People believed that kings needed to organize boat races to honor the nagas if they wanted them to be benevolent.

 

The nagas got their respect while the people of Lan Xang had fun watching the sport. And priests conducted colorful rituals. Many religious ceremonies started with invocations to gods and nagas.

 

So the physical landscape, the royal court, and Buddhist rituals meshed with traditional lore about serpents. Thought in Luang Prabang blended all of these into a vibrant way of seeing the world that was usually tolerant, beautiful, and fun.

 

But two traumas bracketed the 19th century, and a lot of people lost faith in the serpents’ protection. Thailand’s new Chakri dynasty annexed much of Laos, and Thai armies plundered the land in the 1820s. They sacked Vientiane so savagely that it was abandoned. In the 1880s, bands of troops from Yunnan sacked Luang Prabang. Many ritual performers were slain and 14 royal rites vanished.

 

But Laotians’ folk cultures are robust so that that they responded to this crisis with more creativity.
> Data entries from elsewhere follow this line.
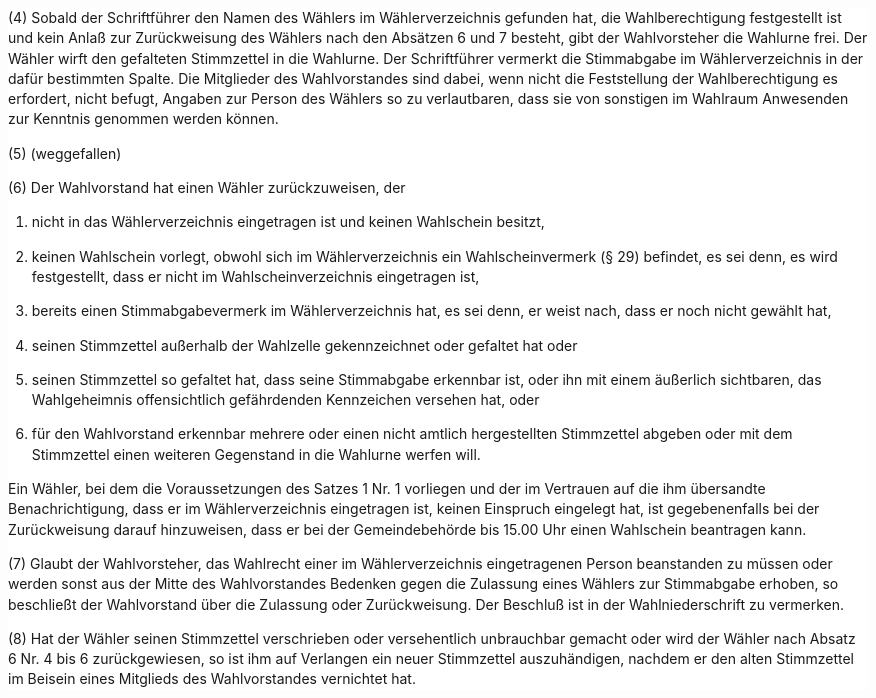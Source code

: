 (4) Sobald der Schriftführer den Namen des Wählers im
Wählerverzeichnis gefunden hat, die Wahlberechtigung festgestellt ist
und kein Anlaß zur Zurückweisung des Wählers nach den Absätzen 6 und 7
besteht, gibt der Wahlvorsteher die Wahlurne frei. Der Wähler wirft
den gefalteten Stimmzettel in die Wahlurne. Der Schriftführer vermerkt
die Stimmabgabe im Wählerverzeichnis in der dafür bestimmten Spalte.
Die Mitglieder des Wahlvorstandes sind dabei, wenn nicht die
Feststellung der Wahlberechtigung es erfordert, nicht befugt, Angaben
zur Person des Wählers so zu verlautbaren, dass sie von sonstigen im
Wahlraum Anwesenden zur Kenntnis genommen werden können.

(5) (weggefallen)

(6) Der Wahlvorstand hat einen Wähler zurückzuweisen, der

1.  nicht in das Wählerverzeichnis eingetragen ist und keinen Wahlschein
    besitzt,


2.  keinen Wahlschein vorlegt, obwohl sich im Wählerverzeichnis ein
    Wahlscheinvermerk (§ 29) befindet, es sei denn, es wird festgestellt,
    dass er nicht im Wahlscheinverzeichnis eingetragen ist,


3.  bereits einen Stimmabgabevermerk im Wählerverzeichnis hat, es sei
    denn, er weist nach, dass er noch nicht gewählt hat,


4.  seinen Stimmzettel außerhalb der Wahlzelle gekennzeichnet oder
    gefaltet hat oder


5.  seinen Stimmzettel so gefaltet hat, dass seine Stimmabgabe erkennbar
    ist, oder ihn mit einem äußerlich sichtbaren, das Wahlgeheimnis
    offensichtlich gefährdenden Kennzeichen versehen hat, oder


6.  für den Wahlvorstand erkennbar mehrere oder einen nicht amtlich
    hergestellten Stimmzettel abgeben oder mit dem Stimmzettel einen
    weiteren Gegenstand in die Wahlurne werfen will.



Ein Wähler, bei dem die Voraussetzungen des Satzes 1 Nr. 1 vorliegen
und der im Vertrauen auf die ihm übersandte Benachrichtigung, dass er
im Wählerverzeichnis eingetragen ist, keinen Einspruch eingelegt hat,
ist gegebenenfalls bei der Zurückweisung darauf hinzuweisen, dass er
bei der Gemeindebehörde bis 15.00 Uhr einen Wahlschein beantragen
kann.

(7) Glaubt der Wahlvorsteher, das Wahlrecht einer im Wählerverzeichnis
eingetragenen Person beanstanden zu müssen oder werden sonst aus der
Mitte des Wahlvorstandes Bedenken gegen die Zulassung eines Wählers
zur Stimmabgabe erhoben, so beschließt der Wahlvorstand über die
Zulassung oder Zurückweisung. Der Beschluß ist in der
Wahlniederschrift zu vermerken.

(8) Hat der Wähler seinen Stimmzettel verschrieben oder versehentlich
unbrauchbar gemacht oder wird der Wähler nach Absatz 6 Nr. 4 bis 6
zurückgewiesen, so ist ihm auf Verlangen ein neuer Stimmzettel
auszuhändigen, nachdem er den alten Stimmzettel im Beisein eines
Mitglieds des Wahlvorstandes vernichtet hat.
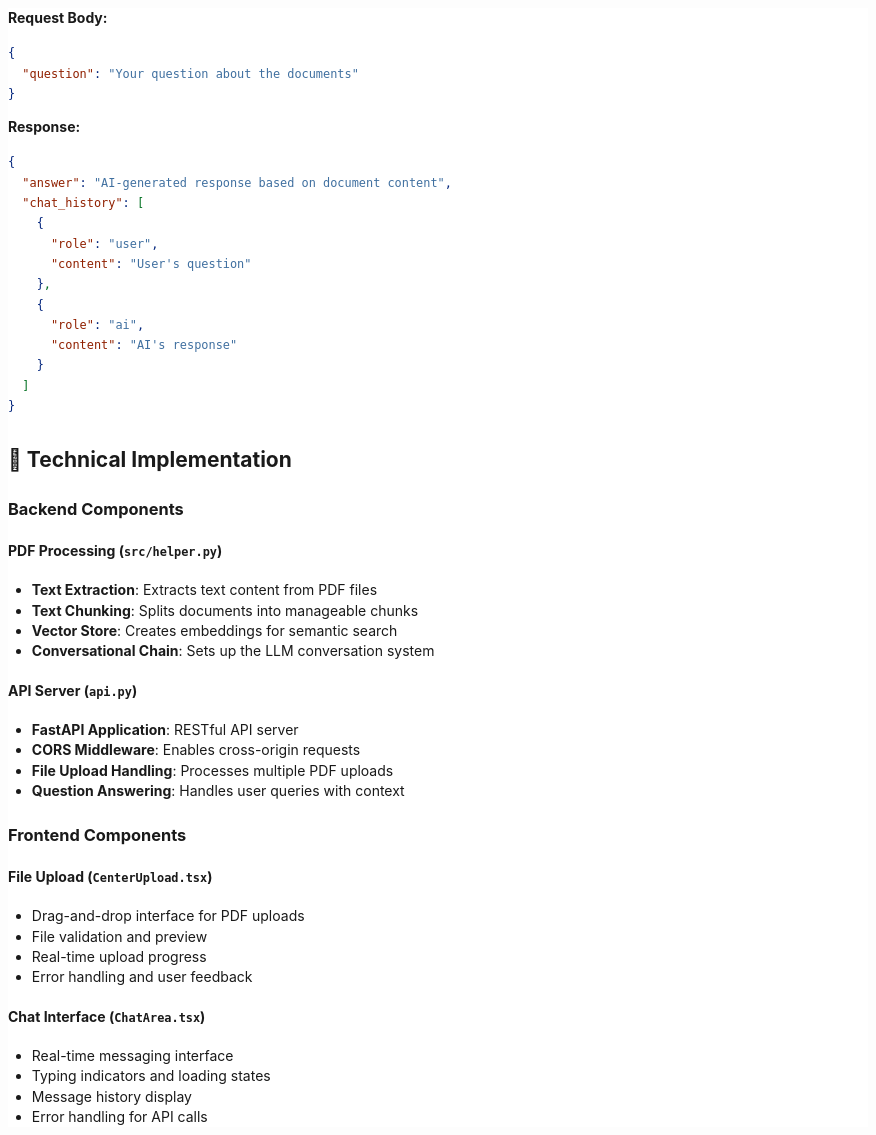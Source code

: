**Request Body:**
```json
{
  "question": "Your question about the documents"
}
```

**Response:**
```json
{
  "answer": "AI-generated response based on document content",
  "chat_history": [
    {
      "role": "user",
      "content": "User's question"
    },
    {
      "role": "ai", 
      "content": "AI's response"
    }
  ]
}
```

## 🔧 Technical Implementation

### Backend Components

#### PDF Processing (`src/helper.py`)
- **Text Extraction**: Extracts text content from PDF files
- **Text Chunking**: Splits documents into manageable chunks
- **Vector Store**: Creates embeddings for semantic search
- **Conversational Chain**: Sets up the LLM conversation system

#### API Server (`api.py`)
- **FastAPI Application**: RESTful API server
- **CORS Middleware**: Enables cross-origin requests
- **File Upload Handling**: Processes multiple PDF uploads
- **Question Answering**: Handles user queries with context

### Frontend Components

#### File Upload (`CenterUpload.tsx`)
- Drag-and-drop interface for PDF uploads
- File validation and preview
- Real-time upload progress
- Error handling and user feedback

#### Chat Interface (`ChatArea.tsx`)
- Real-time messaging interface
- Typing indicators and loading states
- Message history display
- Error handling for API calls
You can’t keep the nagas down for long.

 

I met a Laotian woman who also found them to be sources of merriment. She’s about 60 years old, and when she was a girl people thought of them as grandparents. They’d pour liquor into the river and offer betel and chickens to them. Grandpa and Grandma have a good old time in the afterlife, the living get protection, and everybody has fun.

 

These traditions have remained strong because they have many levels. Kings could employ them to give cosmic backing to their authority. But regular folks could see them in terms of family and local spirits. Laos pulsates with so many ethnic groups and traditions that different stories keep resurfacing in one form or another.

 

So it’s no surprise that nagas have returned. A Laotian friend told me that people in Vientiane believe that the nagas launch a rocket from their underwater kingdom every year. Some folks claim to have seen it shooting from the river at night. People have traditionally gathered by the shore to play music, drum, and dance in order to coax the nagas to join their celebration and fire the missile to increase agricultural and sexual fertility.

 

The stories that link Laos’s mountainous land are effective because they allow room for fun and family. They’re so flexible and diverse that more varieties can emerge when people suffer and lose faith in one form of belief. Laotians’ unifying myths don’t conform to one canon or belief system. Their abundance reflects the land’s ecological and ethnic variety. It can’t be shoehorned into a three-dimensional perspective, which Western artists were perfecting when the Lan Xang kingdom thrived. It also has too many varieties and meanings for current versions of AI to understand. Long live the nagas!